Why Bitcoin Can’t Break $80,000: The Derivatives Secret




Bitcoin’s $80,000 Enigma: An Invisible Derivatives Force Holds Back the Rally

Bitcoin has repeatedly tested the $80,000 mark, only to be rejected, leading many to believe momentum is waning. However, beneath the surface, a powerful, “invisible force” emanating from the derivatives market is actively suppressing its ascent.

This unseen hand is primarily at play on Deribit, the world’s largest cryptocurrency options exchange. Here, a massive accumulation of “call options” (contracts betting on a price increase) with an $80,000 strike price has created a formidable barrier.

The sheer volume of these contracts compels market makers – the entities on the opposite side of these trades – to employ a “Long Gamma” hedging strategy. As Bitcoin’s price climbs, these market makers are forced to “sell spot Bitcoin inversely” to mitigate their risk. This dynamic effectively creates a “ceiling” above the market; the higher Bitcoin tries to climb, the stronger the selling pressure becomes.

Andy Baehr, Managing Director at GSR Asset Management, explains, “Many speculators view $80,000 as a relatively ‘safe’ high point, leading them to aggressively sell call options to profit from premiums.” He elaborates that market makers, in turn, purchase these options and must continually sell Bitcoin to hedge, forming a “power grid-like” effect that suppresses price.

This intricate market dynamic perfectly explains why Bitcoin, despite surging over 12% since late March, has struggled to definitively break past $80,000. Traders widely agree that without a significant surge in spot market demand, overcoming this formidable barrier before these options expire will be an uphill battle.

Compounding the challenge is the conspicuous absence of the retail frenzy that fueled previous significant bull runs.

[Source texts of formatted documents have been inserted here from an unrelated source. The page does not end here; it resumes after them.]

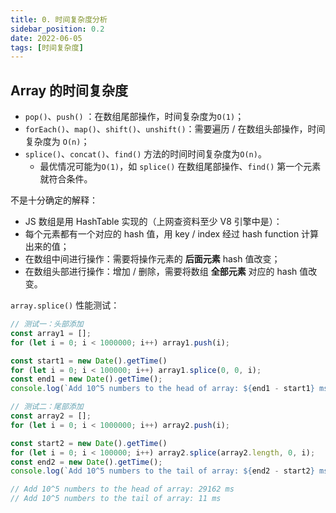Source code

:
 ```yaml
---
title: 0. 时间复杂度分析
sidebar_position: 0.2
date: 2022-06-05
tags: [时间复杂度]
---
```




## Array 的时间复杂度

- `pop()`、`push()` ：在数组尾部操作，时间复杂度为`O(1)`；
- `forEach()`、`map()`、`shift()`、`unshift()`：需要遍历 / 在数组头部操作，时间复杂度为 `O(n)`；
- `splice()`、`concat()`、`find()` 方法的时间时间复杂度为`O(n)`。
  - 最优情况可能为`O(1)`，如 `splice()` 在数组尾部操作、`find()` 第一个元素就符合条件。

不是十分确定的解释：

- JS 数组是用 HashTable 实现的（上网查资料至少 V8 引擎中是）：
- 每个元素都有一个对应的 hash 值，用 key / index 经过 hash function 计算出来的值；
- 在数组中间进行操作：需要将操作元素的 **后面元素**  hash 值改变；
- 在数组头部进行操作：增加 / 删除，需要将数组 **全部元素** 对应的 hash 值改变。

`array.splice()` 性能测试：

```js
// 测试一：头部添加
const array1 = [];
for (let i = 0; i < 1000000; i++) array1.push(i);

const start1 = new Date().getTime()
for (let i = 0; i < 100000; i++) array1.splice(0, 0, i);
const end1 = new Date().getTime();
console.log(`Add 10^5 numbers to the head of array: ${end1 - start1} ms`);

// 测试二：尾部添加
const array2 = [];
for (let i = 0; i < 1000000; i++) array2.push(i);

const start2 = new Date().getTime()
for (let i = 0; i < 100000; i++) array2.splice(array2.length, 0, i);
const end2 = new Date().getTime();
console.log(`Add 10^5 numbers to the tail of array: ${end2 - start2} ms`);

// Add 10^5 numbers to the head of array: 29162 ms
// Add 10^5 numbers to the tail of array: 11 ms
```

On-chain data and platform metrics indicate that the legions of individual investors who propelled past rallies are largely on the sidelines, either recovering from losses or awaiting clearer market signals.

Currently, institutional buying is stepping in to fill this void. Wall Street is actively building out cryptocurrency and tokenized fund infrastructure, while major players like MicroStrategy continue to accumulate Bitcoin.

In essence, the Bitcoin market currently exhibits “support but lacks passion.” Without that fervent retail enthusiasm, $80,000 appears to be a heavy resistance zone rather than a catalyst for the next major surge.

Furthermore, a persistent bearish bias in the Bitcoin futures market, coupled with a slowdown in spot demand, is encouraging some traders to sell even more call options to pocket premiums, betting that Bitcoin will not breach $80,000 in the short term.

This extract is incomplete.